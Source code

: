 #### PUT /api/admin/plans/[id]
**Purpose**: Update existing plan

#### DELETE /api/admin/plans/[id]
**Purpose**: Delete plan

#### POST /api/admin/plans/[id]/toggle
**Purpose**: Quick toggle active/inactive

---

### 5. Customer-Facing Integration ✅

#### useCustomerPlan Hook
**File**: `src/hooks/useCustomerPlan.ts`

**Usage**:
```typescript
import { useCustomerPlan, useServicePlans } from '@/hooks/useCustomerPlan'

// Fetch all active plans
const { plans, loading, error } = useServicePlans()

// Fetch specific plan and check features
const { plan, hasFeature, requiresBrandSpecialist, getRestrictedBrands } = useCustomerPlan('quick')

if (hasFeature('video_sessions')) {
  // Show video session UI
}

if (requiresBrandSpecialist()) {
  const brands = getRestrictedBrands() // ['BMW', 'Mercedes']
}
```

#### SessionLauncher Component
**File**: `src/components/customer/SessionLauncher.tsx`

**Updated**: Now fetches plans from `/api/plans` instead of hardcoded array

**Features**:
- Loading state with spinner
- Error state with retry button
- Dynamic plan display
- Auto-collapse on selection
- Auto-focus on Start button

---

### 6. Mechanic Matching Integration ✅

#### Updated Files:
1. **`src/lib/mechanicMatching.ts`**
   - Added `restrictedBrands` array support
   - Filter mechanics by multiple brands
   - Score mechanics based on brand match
-------
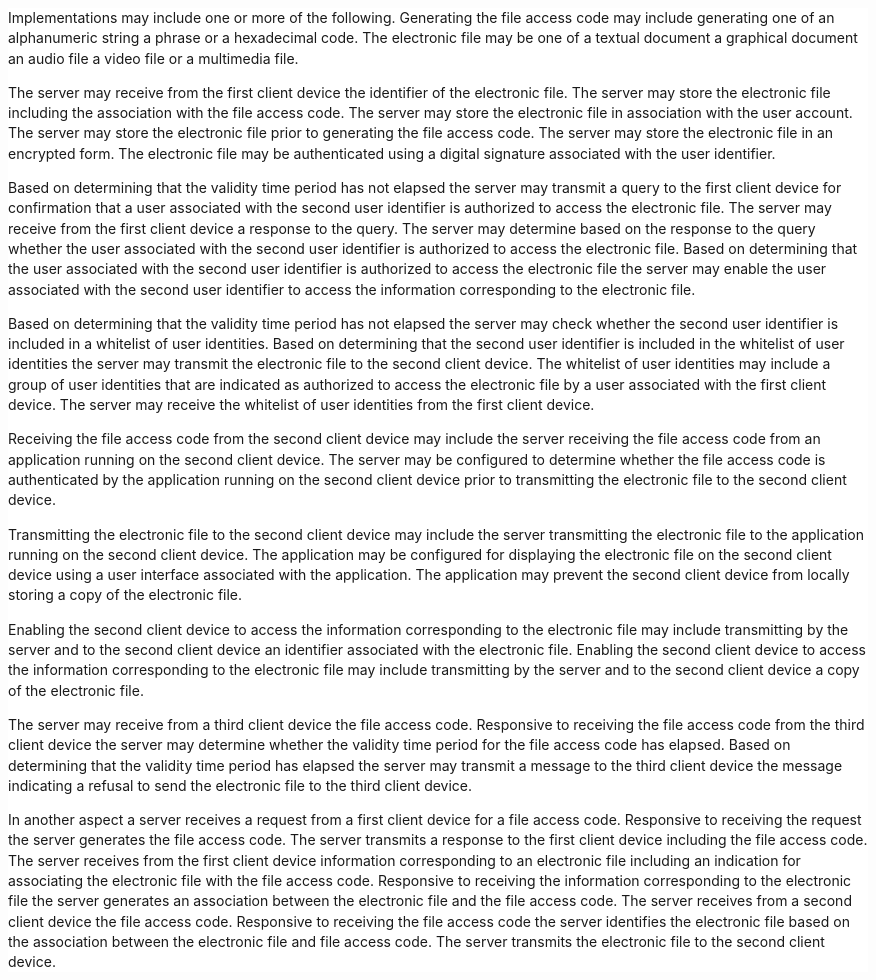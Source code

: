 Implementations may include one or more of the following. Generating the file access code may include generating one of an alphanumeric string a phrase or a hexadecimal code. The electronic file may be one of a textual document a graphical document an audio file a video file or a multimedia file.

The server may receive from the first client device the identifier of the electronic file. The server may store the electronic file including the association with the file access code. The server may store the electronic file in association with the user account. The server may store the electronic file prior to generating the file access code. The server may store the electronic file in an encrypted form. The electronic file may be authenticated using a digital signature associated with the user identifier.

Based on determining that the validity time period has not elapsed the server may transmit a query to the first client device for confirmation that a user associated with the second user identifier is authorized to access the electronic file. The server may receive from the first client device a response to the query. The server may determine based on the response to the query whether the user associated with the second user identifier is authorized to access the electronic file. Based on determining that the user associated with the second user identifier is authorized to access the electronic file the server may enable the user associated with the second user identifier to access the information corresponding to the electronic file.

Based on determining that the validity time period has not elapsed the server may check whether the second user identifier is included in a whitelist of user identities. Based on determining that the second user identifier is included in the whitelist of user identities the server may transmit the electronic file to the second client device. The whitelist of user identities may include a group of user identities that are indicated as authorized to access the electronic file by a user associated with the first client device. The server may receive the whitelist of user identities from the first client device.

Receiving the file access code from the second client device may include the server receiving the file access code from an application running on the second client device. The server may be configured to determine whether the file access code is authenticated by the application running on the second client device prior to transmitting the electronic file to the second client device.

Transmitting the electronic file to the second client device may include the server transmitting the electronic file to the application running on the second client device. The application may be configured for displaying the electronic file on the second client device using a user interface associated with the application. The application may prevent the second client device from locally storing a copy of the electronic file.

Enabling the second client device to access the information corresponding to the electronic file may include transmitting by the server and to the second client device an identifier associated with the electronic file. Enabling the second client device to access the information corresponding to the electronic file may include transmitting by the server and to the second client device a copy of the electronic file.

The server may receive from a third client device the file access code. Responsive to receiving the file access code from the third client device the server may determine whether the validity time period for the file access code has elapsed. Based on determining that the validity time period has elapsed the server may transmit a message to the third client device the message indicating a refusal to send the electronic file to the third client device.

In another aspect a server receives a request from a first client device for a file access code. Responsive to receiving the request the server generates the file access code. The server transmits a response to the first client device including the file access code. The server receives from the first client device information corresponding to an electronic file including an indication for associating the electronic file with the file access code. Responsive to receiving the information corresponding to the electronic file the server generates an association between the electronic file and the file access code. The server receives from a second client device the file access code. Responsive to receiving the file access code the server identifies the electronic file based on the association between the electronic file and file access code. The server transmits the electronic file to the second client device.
-------
- **Your assignment**: Which lines run from the one holding "device a copy of the electronic file." through the one holding "The server may receive from a" in the records above? Repeat them exactly, both included, and nothing more.

- **Written response**:
Enabling the second client device to access the information corresponding to the electronic file may include transmitting by the server and to the second client device an identifier associated with the electronic file. Enabling the second client device to access the information corresponding to the electronic file may include transmitting by the server and to the second client device a copy of the electronic file.

The server may receive from a third client device the file access code. Responsive to receiving the file access code from the third client device the server may determine whether the validity time period for the file access code has elapsed. Based on determining that the validity time period has elapsed the server may transmit a message to the third client device the message indicating a refusal to send the electronic file to the third client device.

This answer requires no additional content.